Monday, August 23, 2010

Art Gallery of Saskatchewan cost spirals to $66.51 million; Destination Centre Steering Committee review of proposals a sham

The ground hasn’t been broken yet and already the cost of the future Art Gallery of Saskatchewan is escalating.

At its August 18, 2010 meeting, city council approved spending $510,000 on design fees for additional floor space and a second level of underground parking estimated to cost $8-million. The $8.51 million would increase the new gallery’s price tag from $58 million to $66.51 million.

The project is behind schedule. Construction on the underground parking was to begin next year but has been pushed back to 2012. On April 3, 2009, Mayor Don Atchison said the city was “ready to go.” Shovels could be in the ground by year’s end, the public was told. That turned out to be false. There was no design or business plan in place.

The city spent millions of dollars to extend 2nd Avenue and Spadina Crescent.
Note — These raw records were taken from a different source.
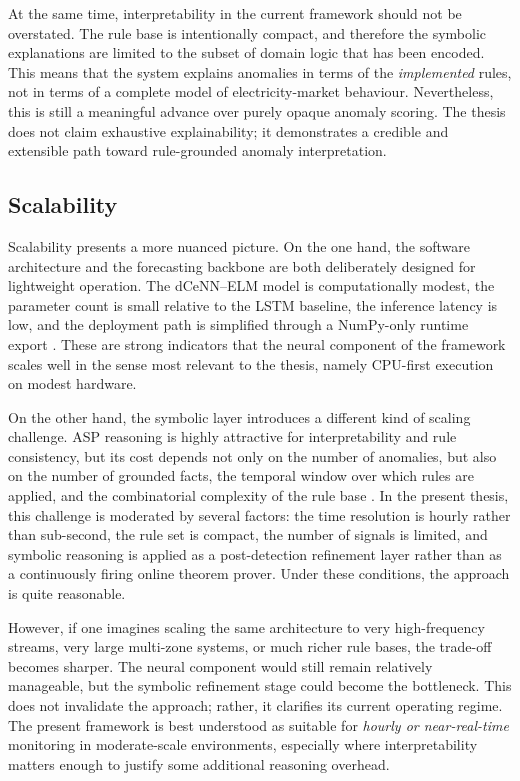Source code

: At the same time, interpretability in the current framework should not be overstated. The rule base is intentionally compact, and therefore the symbolic explanations are limited to the subset of domain logic that has been encoded. This means that the system explains anomalies in terms of the \emph{implemented} rules, not in terms of a complete model of electricity-market behaviour. Nevertheless, this is still a meaningful advance over purely opaque anomaly scoring. The thesis does not claim exhaustive explainability; it demonstrates a credible and extensible path toward rule-grounded anomaly interpretation.

\subsection{Scalability}
\label{subsec:discussion_scalability}

Scalability presents a more nuanced picture. On the one hand, the software architecture and the forecasting backbone are both deliberately designed for lightweight operation. The dCeNN--ELM model is computationally modest, the parameter count is small relative to the LSTM baseline, the inference latency is low, and the deployment path is simplified through a NumPy-only runtime export \cite{repo_thesis_grid_anomaly}. These are strong indicators that the neural component of the framework scales well in the sense most relevant to the thesis, namely CPU-first execution on modest hardware.

On the other hand, the symbolic layer introduces a different kind of scaling challenge. ASP reasoning is highly attractive for interpretability and rule consistency, but its cost depends not only on the number of anomalies, but also on the number of grounded facts, the temporal window over which rules are applied, and the combinatorial complexity of the rule base \cite{gebser2012answer,gebser2019multi}. In the present thesis, this challenge is moderated by several factors: the time resolution is hourly rather than sub-second, the rule set is compact, the number of signals is limited, and symbolic reasoning is applied as a post-detection refinement layer rather than as a continuously firing online theorem prover. Under these conditions, the approach is quite reasonable.

However, if one imagines scaling the same architecture to very high-frequency streams, very large multi-zone systems, or much richer rule bases, the trade-off becomes sharper. The neural component would still remain relatively manageable, but the symbolic refinement stage could become the bottleneck. This does not invalidate the approach; rather, it clarifies its current operating regime. The present framework is best understood as suitable for \emph{hourly or near-real-time} monitoring in moderate-scale environments, especially where interpretability matters enough to justify some additional reasoning overhead.

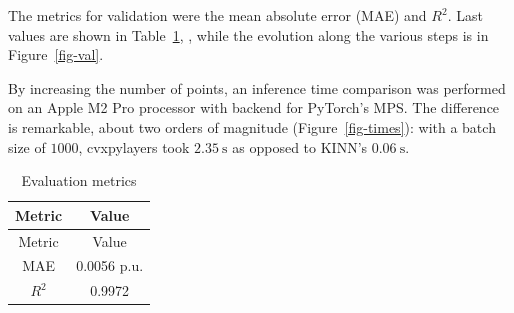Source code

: \documentclass[
]{article}
\begin{document}
The metrics for validation were the mean absolute error (MAE) and
\(R^2\). Last values are shown in Table~\ref{tbl-eval}, , while the
evolution along the various steps is in Figure~\ref{fig-val}.

By increasing the number of points, an inference time comparison was
performed on an Apple M2 Pro processor with backend for PyTorch's MPS.
The difference is remarkable, about two orders of magnitude
(Figure~\ref{fig-times}): with a batch size of \(1000\), cvxpylayers
took \(2.35~\textrm{s}\) as opposed to KINN's \(0.06~\textrm{s}\).

\begin{longtable}[]{@{}cc@{}}
\caption{Evaluation metrics}\label{tbl-eval}\tabularnewline
\toprule\noalign{}
Metric & Value \\
\midrule\noalign{}
\endfirsthead
\toprule\noalign{}
Metric & Value \\
\midrule\noalign{}
\endhead
\bottomrule\noalign{}
\endlastfoot
MAE & 0.0056 p.u. \\
\(R^{2}\) & 0.9972 \\
\end{longtable}
\end{document}
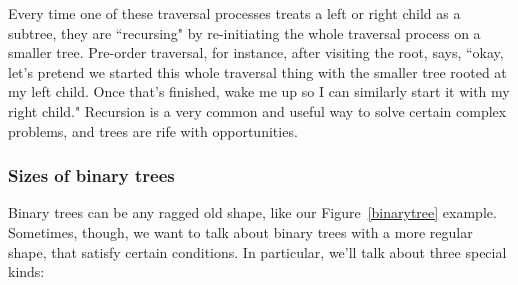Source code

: Every time one of these traversal processes treats a left or right child as
a subtree, they are ``recursing" by re-initiating the whole traversal
process on a smaller tree. Pre-order traversal, for instance, after
visiting the root, says, ``okay, let's pretend we started this whole
traversal thing with the smaller tree rooted at my left child. Once that's
finished, wake me up so I can similarly start it with my right child."
Recursion is a very common and useful way to solve certain complex
problems, and trees are rife with opportunities.


\subsubsection{Sizes of binary trees}

Binary trees can be any ragged old shape, like our Figure~\ref{binarytree}
example. Sometimes, though, we want to talk about binary trees with a more
regular shape, that satisfy certain conditions. In particular, we'll talk
about three special kinds:

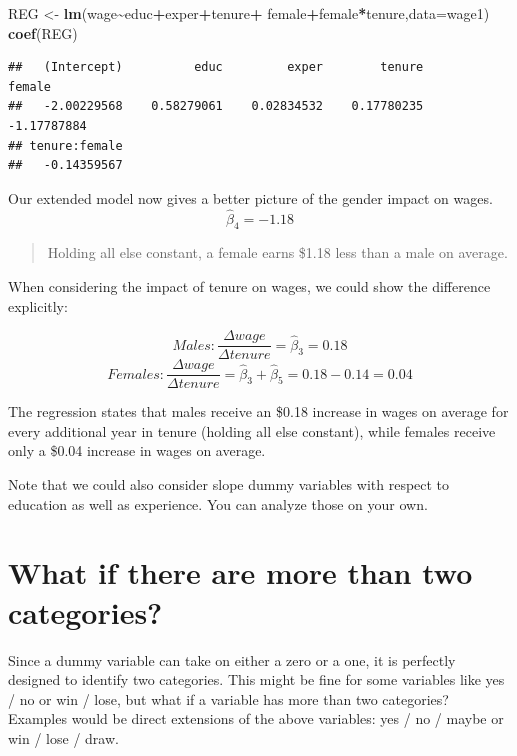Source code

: \documentclass[
]{book}
\newenvironment{Shaded}{\begin{snugshade}}{\end{snugshade}}
\newcommand{\AttributeTok}[1]{\textcolor[rgb]{0.13,0.29,0.53}{#1}}
\newcommand{\FunctionTok}[1]{\textcolor[rgb]{0.13,0.29,0.53}{\textbf{#1}}}
\newcommand{\NormalTok}[1]{#1}
\newcommand{\OtherTok}[1]{\textcolor[rgb]{0.56,0.35,0.01}{#1}}
\newcommand{\SpecialCharTok}[1]{\textcolor[rgb]{0.81,0.36,0.00}{\textbf{#1}}}
\begin{document}
\begin{Shaded}
\begin{Highlighting}[]
\NormalTok{REG }\OtherTok{\textless{}{-}} \FunctionTok{lm}\NormalTok{(wage}\SpecialCharTok{\textasciitilde{}}\NormalTok{educ}\SpecialCharTok{+}\NormalTok{exper}\SpecialCharTok{+}\NormalTok{tenure}\SpecialCharTok{+}
\NormalTok{            female}\SpecialCharTok{+}\NormalTok{female}\SpecialCharTok{*}\NormalTok{tenure,}\AttributeTok{data=}\NormalTok{wage1)}
\FunctionTok{coef}\NormalTok{(REG)}
\end{Highlighting}
\end{Shaded}

\begin{verbatim}
##   (Intercept)          educ         exper        tenure        female 
##   -2.00229568    0.58279061    0.02834532    0.17780235   -1.17787884 
## tenure:female 
##   -0.14359567
\end{verbatim}

Our extended model now gives a better picture of the gender impact on wages.
\[\hat{\beta}_4 = -1.18\]

\begin{quote}
Holding all else constant, a female earns \$1.18 less than a male on average.
\end{quote}

When considering the impact of tenure on wages, we could show the difference explicitly:

\[Males: \frac{\Delta wage}{\Delta tenure} = \hat{\beta}_3=0.18\]
\[Females: \frac{\Delta wage}{\Delta tenure} = \hat{\beta}_3+\hat{\beta}_5=0.18-0.14=0.04\]

The regression states that males receive an \$0.18 increase in wages on average for every additional year in tenure (holding all else constant), while females receive only a \$0.04 increase in wages on average.

Note that we could also consider slope dummy variables with respect to education as well as experience. You can analyze those on your own.

\section{What if there are more than two categories?}\label{what-if-there-are-more-than-two-categories}

Since a dummy variable can take on either a zero or a one, it is perfectly designed to identify two categories. This might be fine for some variables like yes / no or win / lose, but what if a variable has more than two categories? Examples would be direct extensions of the above variables: yes / no / maybe or win / lose / draw.
\end{document}
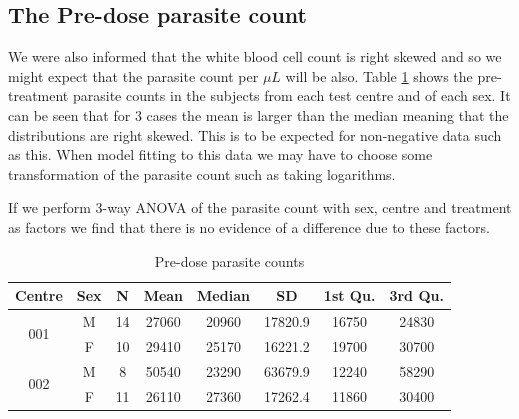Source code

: \subsection{The Pre-dose parasite count}
We were also informed that the white blood cell count is right skewed and so we might expect that the parasite count per $\mu L$ will be also. Table \ref{predose} shows the pre-treatment parasite counts in the subjects from each test centre and of each sex. It can be seen that for 3 cases the mean is larger than the median meaning that the distributions are right skewed. This is to be expected for non-negative data such as this. When model fitting to this data we may have to choose some transformation of the parasite count such as taking logarithms.

If we perform 3-way ANOVA of the parasite count with sex, centre and treatment as factors we find that there is no evidence of a difference due to these factors.
\begin{table}[h]
\centering
\caption{Pre-dose parasite counts}\label{predose}
\begin{tabular}{|cc|cccccc|}
\hline
Centre&Sex&N&Mean&Median&SD&1st Qu.&3rd Qu.\\\hline
\multirow{2}{*}{001}&M&14&27060&20960&17820.9&16750&24830\\
&F&10&29410&25170&16221.2&19700&30700\\\hline
\multirow{3}{*}{002}&M&8&50540&23290&63679.9&12240&58290\\
&F&11&26110&27360&17262.4&11860&30400\\\hline
\end{tabular}
\end{table}
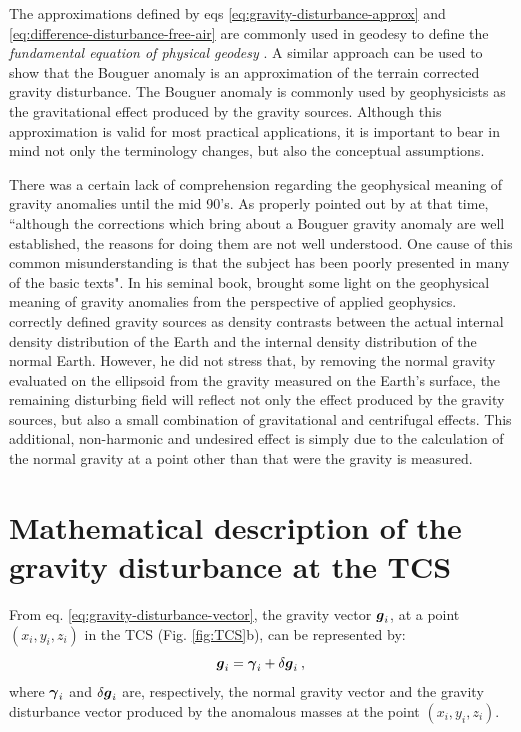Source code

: \documentclass[extra]{gji}
\begin{document}
The approximations defined by eqs \ref{eq:gravity-disturbance-approx}
and \ref{eq:difference-disturbance-free-air} are commonly used
in geodesy to define the \textit{fundamental equation of physical
geodesy} \citep{hofmann-wellenhof-moritz2005}.
A similar approach can be used to show that the Bouguer anomaly
is an approximation of the terrain corrected gravity disturbance.
The Bouguer anomaly is commonly used by geophysicists as the
gravitational effect produced by the gravity sources.
Although this approximation is valid for most practical applications,
it is important to bear in mind not only the terminology 
changes, but also the conceptual assumptions.

There was a certain lack of comprehension regarding the
geophysical meaning of gravity anomalies until the
mid 90's.
As properly pointed out by \citet{chapin1996} at that time, 
``although the corrections which bring about a Bouguer 
gravity anomaly are well established, the reasons for doing
them are not well understood. One cause of this common 
misunderstanding is that the subject has been poorly presented in
many of the basic texts".
In his seminal book, \citet{blakely1996} brought some light
on the geophysical meaning of gravity anomalies from the 
perspective of applied geophysics. \citet{blakely1996} correctly
defined gravity sources as density contrasts between the actual
internal density distribution of the Earth and the internal density
distribution of the normal Earth.
However, he did not stress that, by removing the normal gravity 
evaluated on the ellipsoid from the gravity measured 
on the Earth's surface, the remaining disturbing field will reflect 
not only the effect produced by the gravity sources, but also a
small combination of gravitational and centrifugal effects.
This additional, non-harmonic and undesired effect is 
simply due to the calculation of the normal gravity at a point
other than that were the gravity is measured.


\section{Mathematical description of the gravity disturbance at the TCS}

From eq. \ref{eq:gravity-disturbance-vector}, the gravity vector $\mitbf{g}_{i}$, at a point 
$(x_{i}, y_{i}, z_{i})$ in the TCS (Fig. \ref{fig:TCS}b), can be represented by:
\begin{equation}
\mitbf{g}_{i} = \mitbf{\gamma}_{i} + \delta \mitbf{g}_{i} \: ,
\label{eq:gravity-vector-TCS}
\end{equation}
where $\mitbf{\gamma}_{i}$ and $\delta \mitbf{g}_{i}$
are, respectively, the normal gravity vector and the 
gravity disturbance vector produced by the anomalous 
masses at the point $(x_{i}, y_{i}, z_{i})$.
\end{document}
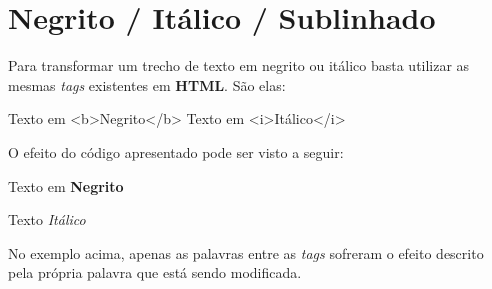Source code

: \newpage \chapter{Negrito / Itálico / Sublinhado}\setcounter{SteP}{1}

Para transformar um trecho de texto em negrito ou itálico basta
utilizar as mesmas {\it tags} existentes em {\bf HTML}. São elas:

\begin{BoxVerbatim}
  Texto em <b>Negrito</b>
  Texto em <i>Itálico</i>
\end{BoxVerbatim}

O efeito do código apresentado pode ser visto a seguir:

Texto em {\bf Negrito}

Texto {\it Itálico}

No exemplo acima, apenas as palavras entre as {\it tags} sofreram o efeito
descrito pela própria palavra que está sendo modificada.

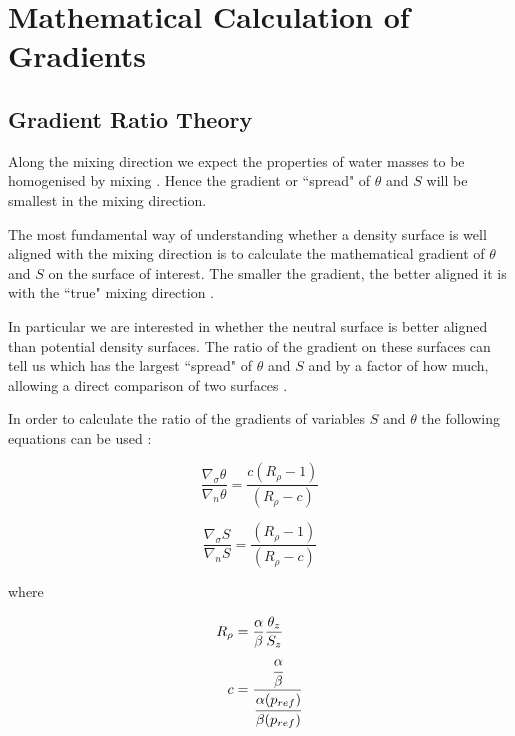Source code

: \label{chapter:testingofneutraltheory}
\section{Mathematical Calculation of Gradients}
\label{section:gradienttheorymathematical}
\subsection{Gradient Ratio Theory}
\label{subsection:gradienttheorymathematicaltheory}

Along the mixing direction we expect the properties of water masses to be homogenised by mixing \citet{McDougall1987}. Hence the gradient or ``spread" of $\theta$ and $S$ will be smallest in the mixing direction.

The most fundamental way of understanding whether a density surface is well aligned with the mixing direction is to calculate the mathematical gradient of $\theta$ and $S$ on the surface of interest. The smaller the gradient, the better aligned it is with the ``true" mixing direction \citep{McDougall1987} \citep{Tailleux2016}. 

In particular we are interested in whether the neutral surface is better aligned than potential density surfaces. The ratio of the gradient on these surfaces can tell us which has the largest ``spread" of $\theta$ and $S$ and by a factor of how much, allowing a direct comparison of two surfaces \citet{McDougall1987}. 

In order to calculate the ratio of the gradients of variables $S$ and $\theta$ the following equations can be used \citep{McDougall1987}:

\begin{equation}
    \frac{\nabla_{\sigma}\theta}{\nabla_{n}\theta} = \frac{c(R_{\rho} - 1)}{(R_{\rho} - c)} 
    \label{equation:gradient_ratio_theta}
\end{equation}

\begin{equation}
    \frac{\nabla_{\sigma}S}{\nabla_{n}S} = \frac{(R_{\rho} - 1)}{(R_{\rho} - c)} 
    \label{equation:gradient_ratio_s}
\end{equation}

where

\begin{align}
    R_{\rho} &= \frac{\alpha}{\beta}\frac{\theta_z}{S_z}\\
    c &= \frac{\cfrac{\alpha}{\beta}}{\cfrac{\alpha(p_{ref})}{\beta(p_{ref})}} 
\end{align}

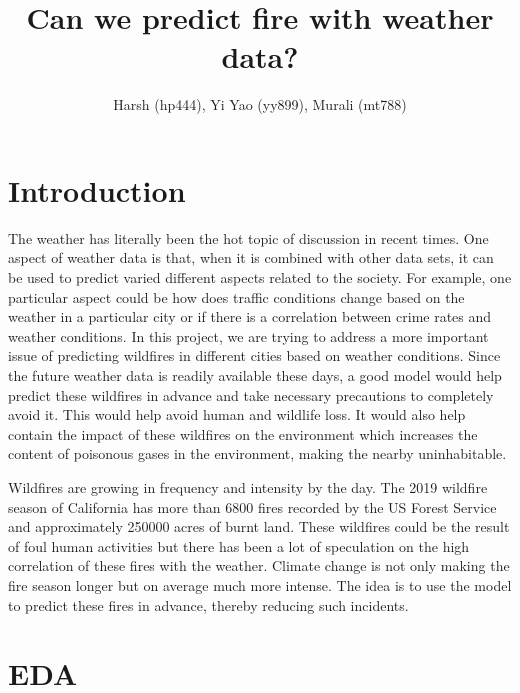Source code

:\documentclass[10pt]{article}
\begin{document}
\title{\bf Can we predict fire with weather data?}
\author{Harsh (hp444), Yi Yao (yy899), Murali (mt788)}
\maketitle

\begin{abstract}
\end{abstract}

\tableofcontents

\section{Introduction}
The weather has literally been the hot topic of discussion in recent times.
One aspect of weather data is that, when it is combined with other data
sets, it can be used to predict varied different aspects related to
the society. For example, one particular aspect could be how does traffic
conditions change based on the weather in a particular city or if there is
a correlation between crime rates and weather conditions. In this project,
we are trying to address a more important issue of predicting wildfires in
different cities based on weather conditions. Since the future weather data
is readily available these days, a good model would help predict these
wildfires in advance and take necessary precautions to completely avoid it.
This would help avoid human and wildlife loss. It would also help contain
the impact of these wildfires on the environment which increases the
content of poisonous gases in the environment, making the nearby
uninhabitable.\par
Wildfires are growing in frequency and intensity by the day. The 2019
wildfire season of California has more than 6800 fires recorded by the US
Forest Service and approximately 250000 acres of burnt land. These
wildfires could be the result of foul human activities but there has been
a lot of speculation on the high correlation of these fires with the
weather. Climate change is not only making the fire season longer but on
average much more intense. The idea is to use the model to predict these
fires in advance, thereby reducing such incidents.\par
\section{EDA}
\end{document}
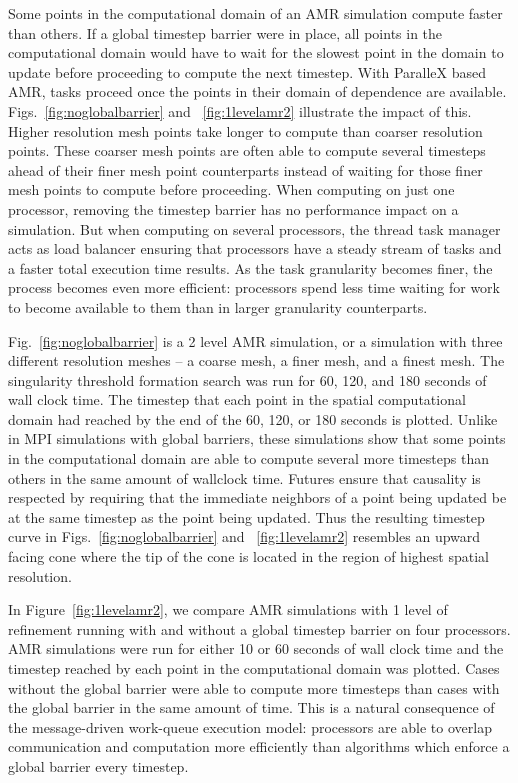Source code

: \documentclass{revtex4}
\begin{document}
Some points in the computational domain of an AMR simulation compute faster than others.  If a global timestep
barrier were in place, all points in the computational domain would have to wait for the slowest point 
in the domain to update before proceeding to compute the next timestep.  
With ParalleX based AMR, tasks proceed once the points in their domain
of dependence are available. 
Figs.~\ref{fig:noglobalbarrier} and ~\ref{fig:1levelamr2} illustrate the impact of this.  Higher resolution mesh
points take longer to compute than coarser resolution points.  These coarser mesh points are often able to compute
several timesteps ahead of their finer mesh point counterparts instead of waiting for those finer mesh points
to compute before proceeding.    
When computing on just one processor, removing the timestep barrier has no performance impact on a simulation.
But when computing on several processors, the thread task manager acts as load balancer
ensuring that processors have a steady stream of tasks and a faster total execution time results. 
As the task granularity becomes finer, the process becomes even more efficient:  processors spend less time waiting
for work to become available to them than in larger granularity counterparts.

Fig.~\ref{fig:noglobalbarrier} is a 2 level AMR simulation, or a simulation with three different resolution meshes 
-- a coarse mesh, a finer mesh, and a finest mesh.  The singularity threshold formation search was run for 
60, 120, and 180 seconds of wall clock time.  The timestep that each point in the spatial computational domain 
had reached by the end of the 60, 120, or 180 seconds is plotted.  Unlike in MPI simulations with global barriers, 
these simulations show that some points in the computational domain are able to compute several 
more timesteps than others in the same amount of wallclock time.  
Futures ensure that causality is respected by requiring that the immediate neighbors of a point being updated 
be at the same timestep as the point being updated.  
Thus the resulting timestep curve in Figs.~\ref{fig:noglobalbarrier} and ~\ref{fig:1levelamr2} 
resembles an upward facing cone where the tip of the cone is located in the region of highest spatial resolution.

In Figure~\ref{fig:1levelamr2}, we compare AMR simulations with 1 level of refinement running with and without a global timestep barrier on four processors.  AMR simulations were run for either 10 or 60 seconds of wall clock time and the timestep reached by each point in the computational domain was plotted.  Cases without the global barrier were able to compute more timesteps than cases with the global barrier in the same amount of time.  This is a natural consequence of the message-driven work-queue execution model: processors are able to overlap communication and computation more efficiently than algorithms which enforce a global barrier every timestep.
\end{document}
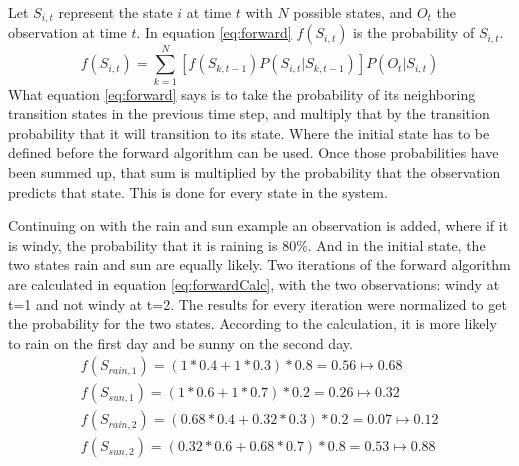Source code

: \documentclass[12pt, a4paper]{article}
\begin{document}
Let $S_{i,t}$ represent the state $i$ at time $t$ with $N$ possible states, and $O_t$ the observation at time $t$. In equation \ref{eq:forward} $f(S_{i,t})$ is the probability of $S_{i,t}$\cite{MA-forw}.
\begin{equation}\label{eq:forward}
f(S_{i,t}) = \sum_{k=1}^{N} [f(S_{k,t-1})P(S_{i,t}|S_{k,t-1})]P(O_t|S_{i,t})
\end{equation}
What equation \ref{eq:forward} says is to take the probability of its neighboring transition states in the previous time step, and multiply that by the transition probability that it will transition to its state. Where the initial state has to be defined before the forward algorithm can be used. Once those probabilities have been summed up, that sum is multiplied by the probability that the observation predicts that state. This is done for every state in the system.

Continuing on with the rain and sun example an observation is added, where if it is windy, the probability that it is raining is 80\%. And in the initial state, the two states rain and sun are equally likely. Two iterations of the forward algorithm are calculated in equation \ref{eq:forwardCalc}, with the two observations: windy at t=1 and not windy at t=2. The results for every iteration were normalized to get the probability for the two states. According to the calculation, it is more likely to rain on the first day and be sunny on the second day.
\begin{equation}\label{eq:forwardCalc}
\begin{split}
f(S_{rain,1}) = (1*0.4+1*0.3)*0.8 = 0.56 \mapsto 0.68\hspace{29pt}
\\
f(S_{sun,1}) = (1*0.6+1*0.7)*0.2 = 0.26 \mapsto 0.32\hspace{32pt}
\\
f(S_{rain,2}) = (0.68*0.4+0.32*0.3)*0.2 = 0.07 \mapsto 0.12
\\
f(S_{sun,2}) = (0.32*0.6+0.68*0.7)*0.8 = 0.53 \mapsto 0.88\hspace{3pt}
\end{split}
\end{equation}

\end{document}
The functional program for the new gallery, however, calls for removing the 2nd Avenue roundabout and replacing it with a conventional two-way roadway to the east side of the Prairie Wind sculpture, as well as creating a lay-by for bus and car-drop-off along the Persephone Theatre frontage. The accompanying drawing is hideous.

The plan also says the Saunders Place roadway may require adjustment to accommodate waste disposal trucks and the largest allowable tractor-trailer for art and exhibition shipments.

These expensive afterthoughts expose council’s folly of not engaging the public in a master plan process for the south downtown. Council instead worked behind closed doors from January to March 2004 to develop a concept plan. Atchison proudly boasted that the city did a year’s worth of planning in three months. And boy does it show.

What started out in 2004 as a $42.1 million project has ballooned to $144.1 million and counting. River Landing has become a financial albatross, a development too big to fail. Apparently council will spend whatever it takes to get it built.

Toronto-based Lundholm Associates Architects (LAA) was hired by the city, through a sole source contract, at a cost of up to $150,000 to prepare the functional program plan for the Destination Centre.

LAA was previously hired by the Saskatoon Art Gallery and Conservatory Corporation, through public tender, to complete the functional program for the Mendel Art Gallery renovation and expansion project.

When the city floated the idea of moving the Mendel to River Landing in 2005, Michael Lundholm told the StarPhoenix it undermines an art gallery’s stature to be located in a multi-use complex.

He said galleries need a strong identity and a strong visual image, and noted that the Mendel already is a strong institution with a national reputation.

“When you’ve got something that’s working that well, you don’t fool around with it,” Lundholm said. [Leave Mendel out of the mix (StarPhoenix, October 15, 2005)]

Sadly, Lundholm’s work for the city appears to have done just that, selling out the Mendel and sacrificing his credibility in the process.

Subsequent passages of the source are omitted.